Nuno Pinto

Personal information
- Full name: Nuno Miguel Sousa Pinto
- Date of birth: 6 August 1986 (age 39)
- Place of birth: Vila Nova de Gaia, Portugal
- Height: 1.76 m (5 ft 9 in)
- Position(s): Left-back

Team information
- Current team: Pinhalnovense (manager)

Youth career
- 1994–1997: Vilanovense
- 1997–1999: Boavista
- 1999–2000: Pasteleira
- 2000–2001: Boavista
- 2001–2002: Pasteleira
- 2002–2003: Boavista
- 2004: Candal
- 2004–2005: Boavista

Senior career*
- Years: Team / Apps / (Gls)
- 2005–2008: Boavista / 7 / (0)
- 2005–2006: → Vilanovense (loan)
- 2007–2008: → Trofense (loan) / 22 / (2)
- 2008–2011: Nacional / 54 / (1)
- 2011–2013: Levski Sofia / 50 / (0)
- 2014: Tavriya Simferopol / 8 / (0)
- 2015: Astra Giurgiu / 7 / (0)
- 2015–2022: Vitória Setúbal / 156 / (2)
- Total:  / 304 / (5)

Managerial career
- 2022: Olímpico Montijo
- 2023: Olímpico Montijo
- 2023: Serpa
- 2024–: Pinhalnovense

= Nuno Pinto =

Portuguese footballer

Nuno Miguel Sousa Pinto (born 6 August 1986) is a Portuguese former professional footballer who played as a left-back, currently manager of Pinhalnovense.

==Playing career==
===Early career===
Born in Vila Nova de Gaia, Porto District, Pinto emerged through local Boavista FC's youth system. Whilst under contract, he spent two seasons on loan in the lower leagues, including 2007–08 with C.D. Trofense in the Segunda Liga, starting in all the games he appeared in and scoring twice as the club was promoted to the Primeira Liga for the first time ever.

Pinto signed for C.D. Nacional in the summer of 2008, appearing in only seven league matches in his first year (12 overall) with the Madeira side. He was more regularly played the following campaigns, and scored his first top-division goal on 6 December 2010 to conclude a 2–1 home comeback win over Associação Naval 1º de Maio.

===Abroad===
On 28 December 2011, Pinto completed a move to PFC Levski Sofia in the First Professional Football League (Bulgaria) for an undisclosed free. In 2012–13, the team were runners-up in the league to PFC Ludogorets Razgrad, and lost the cup final on penalties to PFC Beroe Stara Zagora after a 3–3 draw.
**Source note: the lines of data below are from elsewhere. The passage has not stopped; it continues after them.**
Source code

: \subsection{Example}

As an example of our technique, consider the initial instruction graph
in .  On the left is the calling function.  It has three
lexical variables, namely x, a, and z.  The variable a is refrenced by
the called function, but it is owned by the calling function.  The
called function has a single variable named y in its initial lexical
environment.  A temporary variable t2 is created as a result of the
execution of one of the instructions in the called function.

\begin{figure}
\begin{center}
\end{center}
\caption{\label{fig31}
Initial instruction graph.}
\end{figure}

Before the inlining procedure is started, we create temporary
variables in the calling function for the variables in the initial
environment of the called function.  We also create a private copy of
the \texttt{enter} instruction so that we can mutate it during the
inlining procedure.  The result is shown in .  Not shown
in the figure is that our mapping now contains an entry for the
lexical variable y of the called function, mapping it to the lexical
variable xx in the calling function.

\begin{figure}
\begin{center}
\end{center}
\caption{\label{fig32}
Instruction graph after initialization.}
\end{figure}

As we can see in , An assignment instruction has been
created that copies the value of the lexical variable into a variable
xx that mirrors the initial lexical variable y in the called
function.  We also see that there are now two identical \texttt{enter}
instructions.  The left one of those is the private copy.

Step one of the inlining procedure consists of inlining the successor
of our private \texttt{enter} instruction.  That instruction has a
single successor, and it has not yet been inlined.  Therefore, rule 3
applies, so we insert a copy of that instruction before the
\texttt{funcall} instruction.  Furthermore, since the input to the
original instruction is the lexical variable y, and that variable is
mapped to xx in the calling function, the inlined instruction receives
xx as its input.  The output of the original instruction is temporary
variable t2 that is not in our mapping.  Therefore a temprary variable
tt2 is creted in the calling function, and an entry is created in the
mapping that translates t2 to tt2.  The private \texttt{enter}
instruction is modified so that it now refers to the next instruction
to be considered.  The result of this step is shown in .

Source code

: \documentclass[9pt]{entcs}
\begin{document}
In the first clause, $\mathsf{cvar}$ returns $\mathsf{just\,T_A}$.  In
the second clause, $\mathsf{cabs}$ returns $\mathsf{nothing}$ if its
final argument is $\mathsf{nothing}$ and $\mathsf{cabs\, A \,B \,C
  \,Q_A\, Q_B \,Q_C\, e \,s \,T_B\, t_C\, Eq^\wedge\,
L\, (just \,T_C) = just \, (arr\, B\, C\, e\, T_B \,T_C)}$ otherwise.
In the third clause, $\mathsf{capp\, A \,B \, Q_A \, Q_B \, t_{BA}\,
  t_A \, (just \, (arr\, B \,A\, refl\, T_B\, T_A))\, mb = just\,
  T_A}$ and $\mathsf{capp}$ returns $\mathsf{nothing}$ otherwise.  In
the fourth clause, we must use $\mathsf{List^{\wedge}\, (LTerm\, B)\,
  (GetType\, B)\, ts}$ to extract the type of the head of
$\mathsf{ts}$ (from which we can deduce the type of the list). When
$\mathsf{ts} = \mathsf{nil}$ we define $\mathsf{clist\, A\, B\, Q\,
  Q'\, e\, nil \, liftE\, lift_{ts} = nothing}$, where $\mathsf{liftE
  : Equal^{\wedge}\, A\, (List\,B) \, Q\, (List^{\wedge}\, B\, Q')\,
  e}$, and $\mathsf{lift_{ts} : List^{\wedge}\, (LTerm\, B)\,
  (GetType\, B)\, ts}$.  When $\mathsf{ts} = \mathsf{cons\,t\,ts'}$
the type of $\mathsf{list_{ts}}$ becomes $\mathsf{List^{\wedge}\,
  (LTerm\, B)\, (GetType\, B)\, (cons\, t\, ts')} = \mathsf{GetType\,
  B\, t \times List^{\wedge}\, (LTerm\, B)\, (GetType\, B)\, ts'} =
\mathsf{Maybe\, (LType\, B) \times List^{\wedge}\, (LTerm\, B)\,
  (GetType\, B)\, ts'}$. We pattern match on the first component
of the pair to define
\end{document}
From January 2014 to June 2015 Pinto also competed abroad, with SC Tavriya Simferopol (Ukrainian Premier League) and FC Astra Giurgiu (Romanian Liga I), moving to the latter club due to the war in Crimea.

===Vitória Setúbal===
Pinto returned to Portugal on 3 July 2015, signing a two-year contract with Vitória de Setúbal, subsequently extended until 2020. He scored his only competitive goal for the club on 25 August 2017, netting from a free kick in a 1–1 away draw against C.F. Os Belenenses.

Pinto was handed a three-match ban in August 2018, for allegedly threatening the officials with bodily harm at the end of a league fixture against Nacional. On 16 December of the same year, the 32-year-old announced he was going to interrupt his career to undergo treatment for a lymphoma in his inguinal region. He returned for the final game of the season on 19 May 2019 at home to Rio Ave FC; with the team's top-flight survival already guaranteed, Sandro Mendes let him play for the first minutes.

In October 2020, with Vitória having just been relegated to the third division due to irregularities, Pinto agreed to a new deal at the Estádio do Bonfim.

==Coaching career==
Pinto started working as a manager in July 2022, being appointed at amateurs Clube Olímpico do Montijo. Four months later, in spite of collecting 11 wins in 15 games and standing second in the table, he was dismissed; he was recalled by the board of directors in March 2023.

On 24 May 2023, Pinto signed with fourth-tier club FC Serpa. On 11 September, having suffered three losses in the league and achieved a win in the Taça de Portugal, he left by mutual agreement.

Pinto returned to the Setúbal Football Association in November 2024, with C.D. Pinhalnovense.